To better illustrate my goal, I will use code:
Let's start with two classes: Shoe and Dress
class Shoe {
constructor(public size: number){}
}
class Dress {
constructor(public style: string){}
}
I need a generic box that can hold either a Shoe or a Dress (but not both):
class Box <T extends Shoe | Dress > {
}
Next, there are utility classes for handling the movement of shoes and dresses:
class ShoeMover {
constructor(public size: number[]){}
}
And another utility class for packing dresses:
class DressPacker {
constructor(public style: string[]){}
}
Now, we create a generic mover class that works with either Shoes or Dresses:
class Move<B extends Box<Shoe> | Box<Dress>> {
private box: B;
constructor(toMove: B) {
this.box = toMove;
}
public mover(tool: ShoeMover | DressPacker) {
}
}
The challenge is to ensure that if Move is instantiated with Box<Shoe>, only ShoeMover is accepted, and vice versa. This way, only compatible tools can be used:
let shoemover = new Move(new Box<Shoe>());
// This should compile
shoemover.mover(new ShoeMover([21]))
// This should not compile, but currently does
shoemover.mover(new DressPacker(["1"]))
Several attempts were made using conditional types, but none provided the desired compile-time guarantees.

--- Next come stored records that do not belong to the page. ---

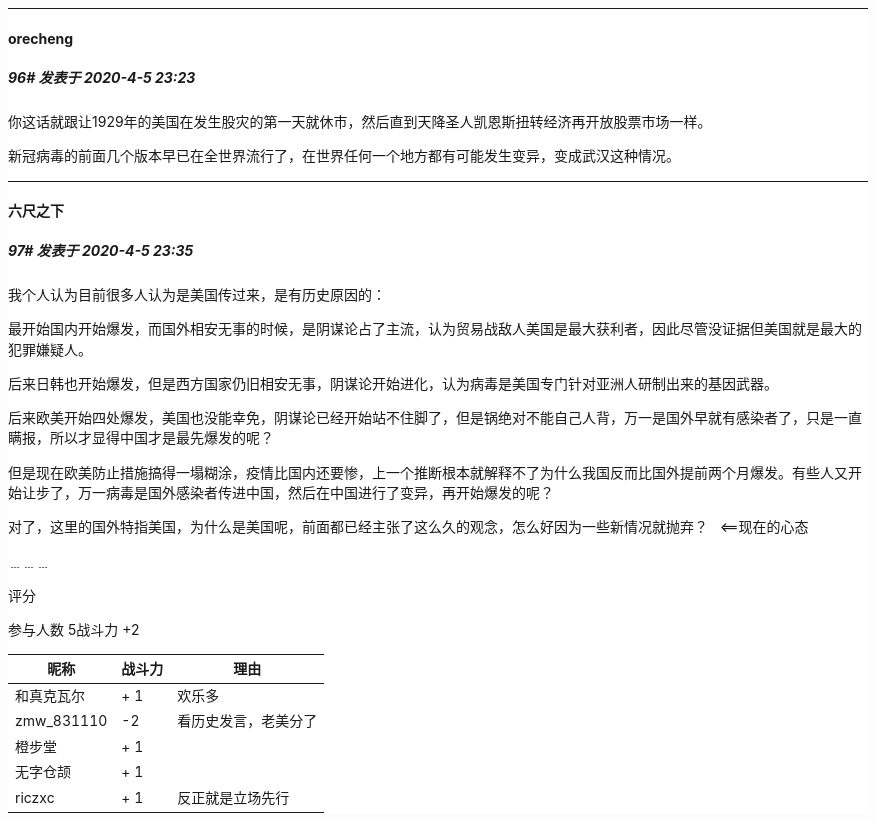 *****

####  orecheng  
##### 96#       发表于 2020-4-5 23:23




你这话就跟让1929年的美国在发生股灾的第一天就休市，然后直到天降圣人凯恩斯扭转经济再开放股票市场一样。



新冠病毒的前面几个版本早已在全世界流行了，在世界任何一个地方都有可能发生变异，变成武汉这种情况。







*****

####  六尺之下  
##### 97#       发表于 2020-4-5 23:35




我个人认为目前很多人认为是美国传过来，是有历史原因的：


最开始国内开始爆发，而国外相安无事的时候，是阴谋论占了主流，认为贸易战敌人美国是最大获利者，因此尽管没证据但美国就是最大的犯罪嫌疑人。


后来日韩也开始爆发，但是西方国家仍旧相安无事，阴谋论开始进化，认为病毒是美国专门针对亚洲人研制出来的基因武器。


后来欧美开始四处爆发，美国也没能幸免，阴谋论已经开始站不住脚了，但是锅绝对不能自己人背，万一是国外早就有感染者了，只是一直瞒报，所以才显得中国才是最先爆发的呢？


但是现在欧美防止措施搞得一塌糊涂，疫情比国内还要惨，上一个推断根本就解释不了为什么我国反而比国外提前两个月爆发。有些人又开始让步了，万一病毒是国外感染者传进中国，然后在中国进行了变异，再开始爆发的呢？


对了，这里的国外特指美国，为什么是美国呢，前面都已经主张了这么久的观念，怎么好因为一些新情况就抛弃？   &lt;==现在的心态



﹍﹍﹍

评分





 参与人数 5战斗力 +2

|昵称|战斗力|理由|
|----|---|---|
| 和真克瓦尔| + 1|欢乐多|
| zmw_831110|-2|看历史发言，老美分了|
| 橙步堂| + 1||
| 无字仓颉| + 1||
| riczxc| + 1|反正就是立场先行|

Any suggestions on how to achieve this?
Edit.
The solution mentioned above works in one scenario but fails in another when the constructor of Move takes a union type as input.
type Mover<T> =
T extends Shoe ? ShoeMover :
T extends Dress ? DressPacker :
never;
class Move<T extends Shoe | Dress> {
private box: Box<T>;
constructor(public toMove: Box<Shoe>[] | Box<Dress>[]) {
this.box = toMove;
}
public mover(tool: Mover<T>) {
}
}
let shoemover = new Move(new Array<Box<Shoe>>());
// This should compile
shoemover.mover(new ShoeMover([21]))
// This should not compile, but currently does
shoemover.mover(new DressPacker(["1"]))